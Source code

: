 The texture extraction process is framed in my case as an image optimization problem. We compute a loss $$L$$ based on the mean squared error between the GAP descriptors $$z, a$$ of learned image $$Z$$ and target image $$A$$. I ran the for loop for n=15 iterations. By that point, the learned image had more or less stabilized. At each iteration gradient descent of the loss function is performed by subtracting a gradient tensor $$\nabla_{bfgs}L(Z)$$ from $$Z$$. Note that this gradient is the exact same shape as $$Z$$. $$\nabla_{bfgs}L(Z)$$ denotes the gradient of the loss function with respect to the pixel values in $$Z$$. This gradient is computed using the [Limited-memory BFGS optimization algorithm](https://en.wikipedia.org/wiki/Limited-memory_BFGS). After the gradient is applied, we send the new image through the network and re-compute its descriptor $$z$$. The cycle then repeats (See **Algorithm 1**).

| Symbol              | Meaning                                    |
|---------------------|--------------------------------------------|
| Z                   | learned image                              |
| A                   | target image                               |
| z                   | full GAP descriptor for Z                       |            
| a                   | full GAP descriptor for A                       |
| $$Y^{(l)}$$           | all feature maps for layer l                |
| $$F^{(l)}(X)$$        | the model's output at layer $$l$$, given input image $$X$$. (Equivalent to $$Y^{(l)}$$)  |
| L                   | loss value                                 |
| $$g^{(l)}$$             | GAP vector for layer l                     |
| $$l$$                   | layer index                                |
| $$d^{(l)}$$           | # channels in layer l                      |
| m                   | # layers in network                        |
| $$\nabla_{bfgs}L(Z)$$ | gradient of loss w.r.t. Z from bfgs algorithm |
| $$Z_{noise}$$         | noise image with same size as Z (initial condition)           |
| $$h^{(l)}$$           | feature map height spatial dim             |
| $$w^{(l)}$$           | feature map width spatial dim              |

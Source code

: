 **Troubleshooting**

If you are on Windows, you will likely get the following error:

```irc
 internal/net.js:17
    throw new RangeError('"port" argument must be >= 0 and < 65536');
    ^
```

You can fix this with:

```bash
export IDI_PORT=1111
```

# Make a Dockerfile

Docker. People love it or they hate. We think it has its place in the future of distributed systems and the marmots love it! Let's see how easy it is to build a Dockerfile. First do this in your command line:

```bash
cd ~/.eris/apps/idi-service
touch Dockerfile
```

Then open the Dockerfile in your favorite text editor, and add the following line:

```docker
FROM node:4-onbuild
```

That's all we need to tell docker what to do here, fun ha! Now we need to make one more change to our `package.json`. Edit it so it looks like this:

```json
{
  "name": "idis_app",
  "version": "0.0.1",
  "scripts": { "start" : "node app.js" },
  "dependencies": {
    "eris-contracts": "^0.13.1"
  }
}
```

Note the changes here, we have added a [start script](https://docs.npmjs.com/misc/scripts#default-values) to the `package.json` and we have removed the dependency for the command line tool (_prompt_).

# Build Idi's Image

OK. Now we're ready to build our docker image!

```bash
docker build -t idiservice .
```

+ + + + + + +

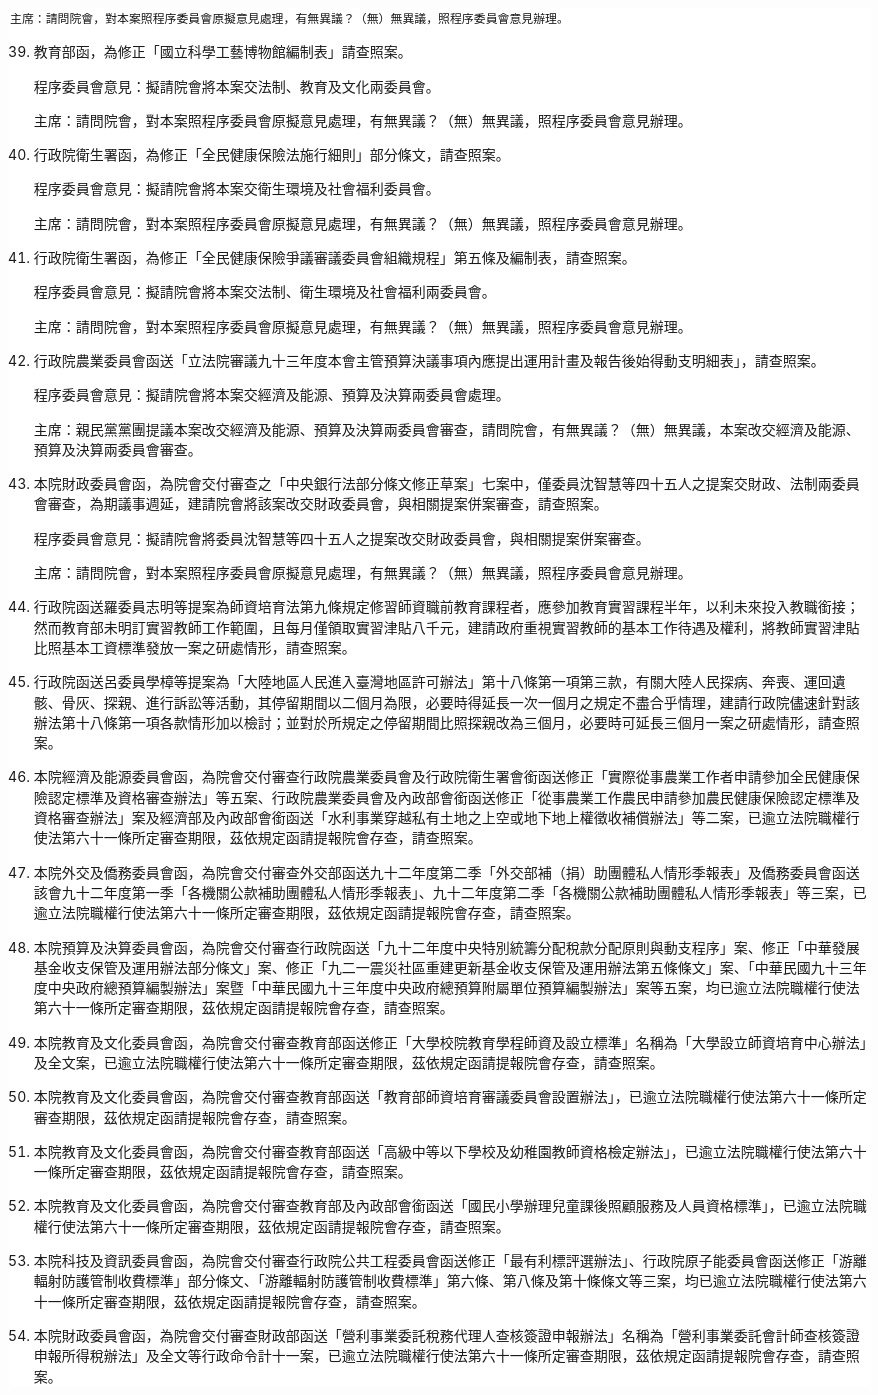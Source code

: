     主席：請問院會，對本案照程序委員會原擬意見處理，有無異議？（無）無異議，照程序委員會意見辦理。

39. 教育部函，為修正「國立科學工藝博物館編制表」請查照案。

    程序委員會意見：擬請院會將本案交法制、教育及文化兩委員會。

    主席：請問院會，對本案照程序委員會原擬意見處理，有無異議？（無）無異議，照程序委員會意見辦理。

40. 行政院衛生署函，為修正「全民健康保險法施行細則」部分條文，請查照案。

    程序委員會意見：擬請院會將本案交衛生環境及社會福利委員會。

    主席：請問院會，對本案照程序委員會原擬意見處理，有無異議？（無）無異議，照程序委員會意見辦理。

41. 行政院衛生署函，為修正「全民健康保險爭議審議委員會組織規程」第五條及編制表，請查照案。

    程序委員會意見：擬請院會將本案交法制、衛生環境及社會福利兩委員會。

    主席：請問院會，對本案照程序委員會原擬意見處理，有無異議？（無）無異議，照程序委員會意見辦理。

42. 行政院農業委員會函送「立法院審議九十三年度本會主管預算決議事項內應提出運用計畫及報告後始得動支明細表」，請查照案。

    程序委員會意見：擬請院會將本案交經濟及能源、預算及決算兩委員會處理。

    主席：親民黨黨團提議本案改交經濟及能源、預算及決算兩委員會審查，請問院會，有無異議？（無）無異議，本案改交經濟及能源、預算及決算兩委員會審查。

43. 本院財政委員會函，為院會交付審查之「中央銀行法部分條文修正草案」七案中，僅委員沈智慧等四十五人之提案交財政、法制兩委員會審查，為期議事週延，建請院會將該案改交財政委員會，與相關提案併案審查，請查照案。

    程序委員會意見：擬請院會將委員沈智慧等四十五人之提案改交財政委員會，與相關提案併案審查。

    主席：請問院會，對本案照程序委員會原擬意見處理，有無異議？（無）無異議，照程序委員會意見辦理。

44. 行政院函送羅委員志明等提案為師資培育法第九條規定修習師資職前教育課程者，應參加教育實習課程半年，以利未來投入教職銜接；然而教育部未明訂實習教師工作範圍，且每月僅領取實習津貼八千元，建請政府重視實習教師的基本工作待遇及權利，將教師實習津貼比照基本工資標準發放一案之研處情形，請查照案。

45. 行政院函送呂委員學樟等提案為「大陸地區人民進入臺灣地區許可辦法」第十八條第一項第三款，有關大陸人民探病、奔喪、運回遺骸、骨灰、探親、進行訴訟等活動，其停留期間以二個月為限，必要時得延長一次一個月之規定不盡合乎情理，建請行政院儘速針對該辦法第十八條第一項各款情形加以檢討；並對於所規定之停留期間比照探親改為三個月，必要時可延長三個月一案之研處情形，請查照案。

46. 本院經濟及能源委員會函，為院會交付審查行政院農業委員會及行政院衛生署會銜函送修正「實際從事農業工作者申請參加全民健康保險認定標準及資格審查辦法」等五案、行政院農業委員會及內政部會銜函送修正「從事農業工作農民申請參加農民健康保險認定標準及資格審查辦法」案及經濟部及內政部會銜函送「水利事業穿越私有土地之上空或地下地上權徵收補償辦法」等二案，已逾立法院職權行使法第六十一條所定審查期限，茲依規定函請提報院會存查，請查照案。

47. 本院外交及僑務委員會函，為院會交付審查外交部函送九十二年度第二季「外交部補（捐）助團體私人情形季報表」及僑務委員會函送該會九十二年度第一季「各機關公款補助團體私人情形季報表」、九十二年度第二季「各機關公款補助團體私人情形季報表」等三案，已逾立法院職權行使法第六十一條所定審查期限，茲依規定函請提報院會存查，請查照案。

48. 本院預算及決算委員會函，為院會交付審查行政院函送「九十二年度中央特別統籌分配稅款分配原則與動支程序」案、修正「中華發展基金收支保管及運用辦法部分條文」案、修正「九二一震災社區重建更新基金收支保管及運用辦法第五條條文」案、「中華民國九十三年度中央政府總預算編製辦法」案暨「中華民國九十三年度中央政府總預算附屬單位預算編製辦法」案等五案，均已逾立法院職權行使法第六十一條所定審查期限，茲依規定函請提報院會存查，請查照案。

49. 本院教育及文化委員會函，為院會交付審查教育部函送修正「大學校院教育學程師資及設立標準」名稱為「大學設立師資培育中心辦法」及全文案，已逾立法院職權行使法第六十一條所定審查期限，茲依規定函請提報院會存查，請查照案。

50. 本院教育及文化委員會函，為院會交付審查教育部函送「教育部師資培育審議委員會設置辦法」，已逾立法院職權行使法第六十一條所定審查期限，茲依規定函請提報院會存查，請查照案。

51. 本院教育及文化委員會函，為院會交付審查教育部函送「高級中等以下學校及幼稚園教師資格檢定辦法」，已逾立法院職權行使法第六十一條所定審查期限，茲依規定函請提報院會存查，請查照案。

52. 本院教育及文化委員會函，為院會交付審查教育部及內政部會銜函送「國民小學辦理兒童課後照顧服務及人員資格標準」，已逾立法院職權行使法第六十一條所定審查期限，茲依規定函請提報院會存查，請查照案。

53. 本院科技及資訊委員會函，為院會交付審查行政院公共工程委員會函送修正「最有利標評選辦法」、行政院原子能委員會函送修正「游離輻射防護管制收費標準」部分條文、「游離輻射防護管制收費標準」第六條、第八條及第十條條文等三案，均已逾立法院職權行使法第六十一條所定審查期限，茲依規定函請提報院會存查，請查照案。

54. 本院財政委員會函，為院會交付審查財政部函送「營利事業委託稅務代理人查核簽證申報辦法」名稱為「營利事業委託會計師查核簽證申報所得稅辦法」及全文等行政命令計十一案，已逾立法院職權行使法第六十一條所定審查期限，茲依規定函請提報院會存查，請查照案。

+ + + + + + +

In the entries above, find the line with "41. 行政院衛生署函，為修" and the line with "45. 行政院函送呂委員學樟", then set down exactly those two and every line between them, nothing else.

Solution below =>
41. 行政院衛生署函，為修正「全民健康保險爭議審議委員會組織規程」第五條及編制表，請查照案。

    程序委員會意見：擬請院會將本案交法制、衛生環境及社會福利兩委員會。

    主席：請問院會，對本案照程序委員會原擬意見處理，有無異議？（無）無異議，照程序委員會意見辦理。

42. 行政院農業委員會函送「立法院審議九十三年度本會主管預算決議事項內應提出運用計畫及報告後始得動支明細表」，請查照案。

    程序委員會意見：擬請院會將本案交經濟及能源、預算及決算兩委員會處理。

    主席：親民黨黨團提議本案改交經濟及能源、預算及決算兩委員會審查，請問院會，有無異議？（無）無異議，本案改交經濟及能源、預算及決算兩委員會審查。

43. 本院財政委員會函，為院會交付審查之「中央銀行法部分條文修正草案」七案中，僅委員沈智慧等四十五人之提案交財政、法制兩委員會審查，為期議事週延，建請院會將該案改交財政委員會，與相關提案併案審查，請查照案。

    程序委員會意見：擬請院會將委員沈智慧等四十五人之提案改交財政委員會，與相關提案併案審查。

    主席：請問院會，對本案照程序委員會原擬意見處理，有無異議？（無）無異議，照程序委員會意見辦理。

44. 行政院函送羅委員志明等提案為師資培育法第九條規定修習師資職前教育課程者，應參加教育實習課程半年，以利未來投入教職銜接；然而教育部未明訂實習教師工作範圍，且每月僅領取實習津貼八千元，建請政府重視實習教師的基本工作待遇及權利，將教師實習津貼比照基本工資標準發放一案之研處情形，請查照案。

45. 行政院函送呂委員學樟等提案為「大陸地區人民進入臺灣地區許可辦法」第十八條第一項第三款，有關大陸人民探病、奔喪、運回遺骸、骨灰、探親、進行訴訟等活動，其停留期間以二個月為限，必要時得延長一次一個月之規定不盡合乎情理，建請行政院儘速針對該辦法第十八條第一項各款情形加以檢討；並對於所規定之停留期間比照探親改為三個月，必要時可延長三個月一案之研處情形，請查照案。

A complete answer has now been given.